### WHAT YOU SHOULD DO
Write the records out exactly, so that no picture remains in the copy.
————————
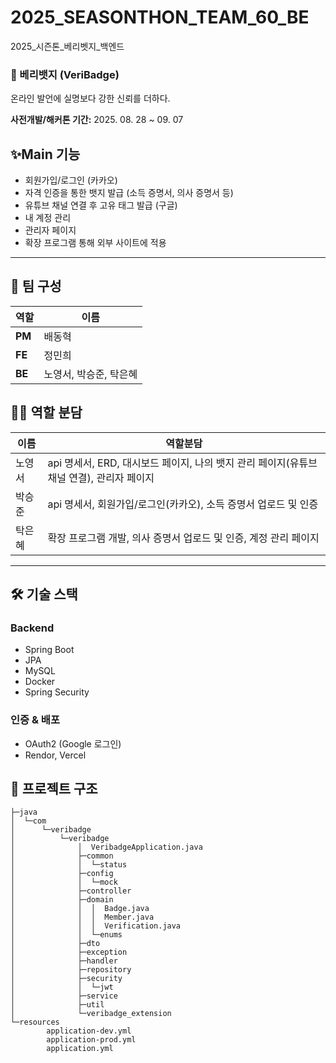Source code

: # 2025_SEASONTHON_TEAM_60_BE
2025_시즌톤_베리벳지_백엔드


### 🍓 베리뱃지 (VeriBadge) 

온라인 발언에 실명보다 강한 신뢰를 더하다.


**사전개발/해커톤 기간:** 2025. 08. 28 ~ 09. 07

## ✨Main 기능
- 회원가입/로그인 (카카오)
- 자격 인증을 통한 뱃지 발급 (소득 증명서, 의사 증명서 등)
- 유튜브 채널 연결 후 고유 태그 발급 (구글)
- 내 계정 관리
- 관리자 페이지 
- 확장 프로그램 통해 외부 사이트에 적용

---

## 👥 팀 구성

| 역할 | 이름 |
| --- | --- |
| **PM** | 배동혁 |
| **FE** | 정민희 |
| **BE** | 노영서, 박승준, 탁은혜 |


## 👩‍💻 역할 분담
|       이름         |                                      역할분담                         |
| -------------------------------------- | --------------------------------------------------------------------- |
| 노영서 | api 명세서, ERD, 대시보드 페이지, 나의 뱃지 관리 페이지(유튜브 채널 연결), 관리자 페이지 |
| 박승준 | api 명세서, 회원가입/로그인(카카오), 소득 증명서 업로드 및 인증 |
| 탁은혜 | 확장 프로그램 개발, 의사 증명서 업로드 및 인증, 계정 관리 페이지 |

---

## 🛠 기술 스택

### Backend

- Spring Boot
- JPA
- MySQL
- Docker
- Spring Security

### 인증 & 배포

- OAuth2 (Google 로그인)
- Rendor, Vercel

## 🌳 프로젝트 구조
```
├─java
│  └─com
│      └─veribadge
│          └─veribadge
│              │  VeribadgeApplication.java
│              ├─common
│              │  └─status
│              ├─config
│              │  └─mock
│              ├─controller
│              ├─domain
│              │  │  Badge.java
│              │  │  Member.java
│              │  │  Verification.java
│              │  └─enums
│              ├─dto
│              ├─exception
│              ├─handler
│              ├─repository
│              ├─security
│              │  └─jwt
│              ├─service
│              ├─util
│              └─veribadge_extension
└─resources
        application-dev.yml
        application-prod.yml
        application.yml
```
————————
### EXERCISE OUTPUT
Source code

: # 2025_SEASONTHON_TEAM_60_BE
2025_시즌톤_베리벳지_백엔드


### 🍓 베리뱃지 (VeriBadge) 

온라인 발언에 실명보다 강한 신뢰를 더하다.


**사전개발/해커톤 기간:** 2025. 08. 28 ~ 09. 07

## ✨Main 기능
- 회원가입/로그인 (카카오)
- 자격 인증을 통한 뱃지 발급 (소득 증명서, 의사 증명서 등)
- 유튜브 채널 연결 후 고유 태그 발급 (구글)
- 내 계정 관리
- 관리자 페이지 
- 확장 프로그램 통해 외부 사이트에 적용

---

## 👥 팀 구성

| 역할 | 이름 |
| --- | --- |
| **PM** | 배동혁 |
| **FE** | 정민희 |
| **BE** | 노영서, 박승준, 탁은혜 |


## 👩‍💻 역할 분담
|       이름         |                                      역할분담                         |
| -------------------------------------- | --------------------------------------------------------------------- |
| 노영서 | api 명세서, ERD, 대시보드 페이지, 나의 뱃지 관리 페이지(유튜브 채널 연결), 관리자 페이지 |
| 박승준 | api 명세서, 회원가입/로그인(카카오), 소득 증명서 업로드 및 인증 |
| 탁은혜 | 확장 프로그램 개발, 의사 증명서 업로드 및 인증, 계정 관리 페이지 |

---

## 🛠 기술 스택

### Backend

- Spring Boot
- JPA
- MySQL
- Docker
- Spring Security

### 인증 & 배포

- OAuth2 (Google 로그인)
- Rendor, Vercel

## 🌳 프로젝트 구조
```
├─java
│  └─com
│      └─veribadge
│          └─veribadge
│              │  VeribadgeApplication.java
│              ├─common
│              │  └─status
│              ├─config
│              │  └─mock
│              ├─controller
│              ├─domain
│              │  │  Badge.java
│              │  │  Member.java
│              │  │  Verification.java
│              │  └─enums
│              ├─dto
│              ├─exception
│              ├─handler
│              ├─repository
│              ├─security
│              │  └─jwt
│              ├─service
│              ├─util
│              └─veribadge_extension
└─resources
        application-dev.yml
        application-prod.yml
        application.yml
```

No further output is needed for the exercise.